Mother’s Little Helper
The sign (I assume) is meant as a joke, but these days, it’s so hard to tell. While Christmas shopping, I overheard two women talking; one wondered why she couldn’t find any candy-canes. “Who knows,” shrugged the other. “Perhaps they’ve been banned.”
Party pills are next on the nana hit list. It's foolish to want to ban party pills for so many reasons, but I am most concerned for myself. The debated ingredient, BZP, is also in my favourite daily vitamin supplement (read: appetite suppressant), Slimfast.
The combination of Slimfast and alcohol results in a hangover of magnificent proportions the next day, and as drinking absurd amounts of alcohol is my fondest seasonal tradition, it seemed a good idea not to take them for a week. Two boxes of chocolates later (I won’t dare mention what else, I am still in the process of trying to repress the memory), I now quake at the thought of life without Slimfast.
The thought of facing life with an unfettered appetite doesn’t bear thinking about. Without my beloved Slimfast I may have to start eating again, which means getting fat. I may as well buy myself some Holiday cigarettes and a Warehouse polar-fleece track-suit now.
If anything deemed mildly hazardous is to be made illegal, then this should be done consistently, and scientifically. Thus, with regards to the well-being of all New Zealanders, I therefore suggest a ban on all tall natural structures, and hot beverages. They are far more dangerous .
Party Pills: 0 deaths
Fall from cliff: 5 deaths
Contact with other hot fluids: 1 death
If the nanas continue to ban things at this rate, I may have to flee New Zealand, and go live somewhere less totalitarian. Like North Korea. Maybe even Saudi Arabia.

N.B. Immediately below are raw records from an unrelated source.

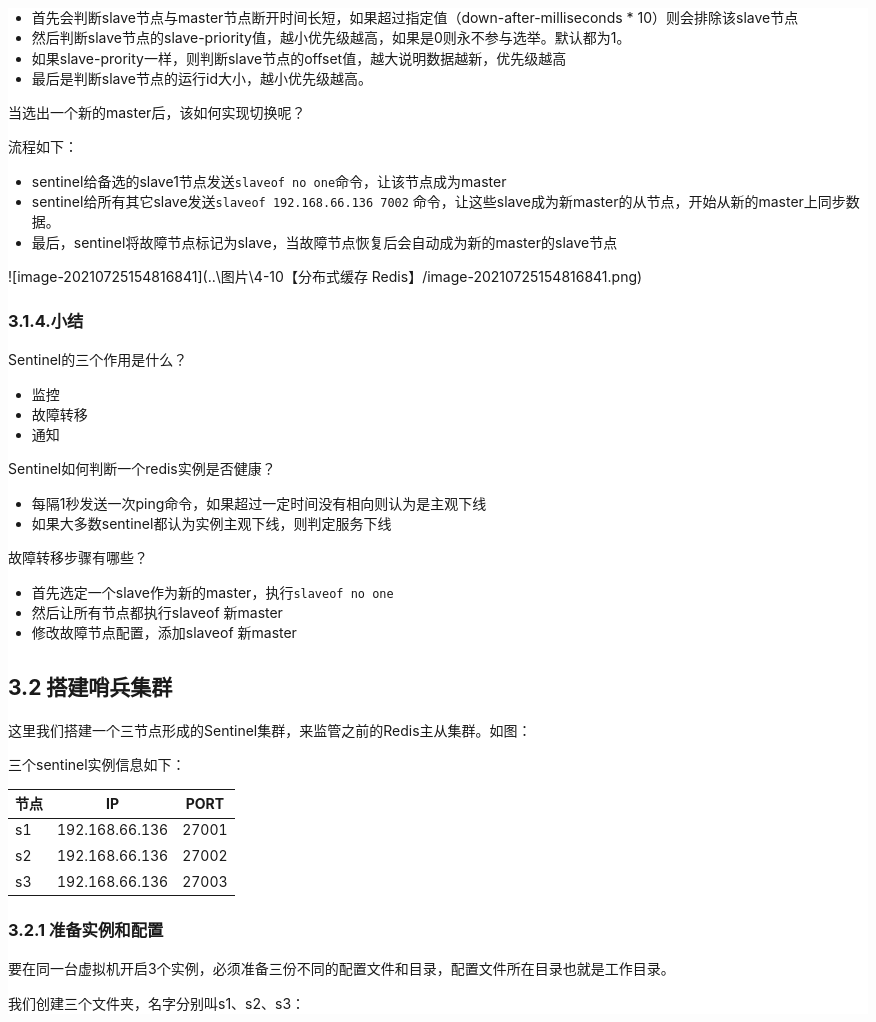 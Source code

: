 - 首先会判断slave节点与master节点断开时间长短，如果超过指定值（down-after-milliseconds * 10）则会排除该slave节点
- 然后判断slave节点的slave-priority值，越小优先级越高，如果是0则永不参与选举。默认都为1。
- 如果slave-prority一样，则判断slave节点的offset值，越大说明数据越新，优先级越高
- 最后是判断slave节点的运行id大小，越小优先级越高。

当选出一个新的master后，该如何实现切换呢？

流程如下：

- sentinel给备选的slave1节点发送`slaveof no one`命令，让该节点成为master
- sentinel给所有其它slave发送`slaveof 192.168.66.136 7002` 命令，让这些slave成为新master的从节点，开始从新的master上同步数据。
- 最后，sentinel将故障节点标记为slave，当故障节点恢复后会自动成为新的master的slave节点

![image-20210725154816841](..\图片\4-10【分布式缓存 Redis】/image-20210725154816841.png)



### 3.1.4.小结

Sentinel的三个作用是什么？

- 监控
- 故障转移
- 通知

Sentinel如何判断一个redis实例是否健康？

- 每隔1秒发送一次ping命令，如果超过一定时间没有相向则认为是主观下线
- 如果大多数sentinel都认为实例主观下线，则判定服务下线

故障转移步骤有哪些？

- 首先选定一个slave作为新的master，执行`slaveof no one`
- 然后让所有节点都执行slaveof 新master
- 修改故障节点配置，添加slaveof 新master



## 3.2 搭建哨兵集群

这里我们搭建一个三节点形成的Sentinel集群，来监管之前的Redis主从集群。如图：

三个sentinel实例信息如下：

| 节点 |       IP       | PORT  |
| ---- | :------------: | :---: |
| s1   | 192.168.66.136 | 27001 |
| s2   | 192.168.66.136 | 27002 |
| s3   | 192.168.66.136 | 27003 |

### 3.2.1 准备实例和配置

要在同一台虚拟机开启3个实例，必须准备三份不同的配置文件和目录，配置文件所在目录也就是工作目录。

我们创建三个文件夹，名字分别叫s1、s2、s3：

I would have to wear a burqa, but at least it would cover up my polar-fleece track-suit and house-engulfing thighs.
4 comments:
Drowning and submersion while in natural water: 28 deaths.
Obviously the only solution to this horrendous problem is to ban water!
Slim-Fast here is one of those dieter's protein shakes, which I cannot abide for the simple fact that they advertise the diet as follows: Have a shake for breakfast, another for lunch, then a sensible dinner.
I don't mind a shake for lunch, but I want a burger and French fries with it.
(Thank you for viscountessing me, by the way - I just spotted that. I feel very important.)
I'd agree with you, Miss Krimson, except one does need something to put yachts on. Although I'll admit, that the ocean is my least favourite part of the whole sailing lark.
In NZ, Slimfast is no horrid shake, Golfwidow. It is a lovely pill stuffed with BZP (illegal in the USA). Not only does it suppress appetite, but it gives one loads of energy. I doubt I'd ever get out of bed without it. (BTW - you are welcome!)
That sign has been in the window of Pog Mahones for quite some time. It's a few doors down from my hairdresser and it's been there the last two times I've had my hair done, so that's at least four months. It's a pity - Pog Mahones knew how to pull a good Guinness.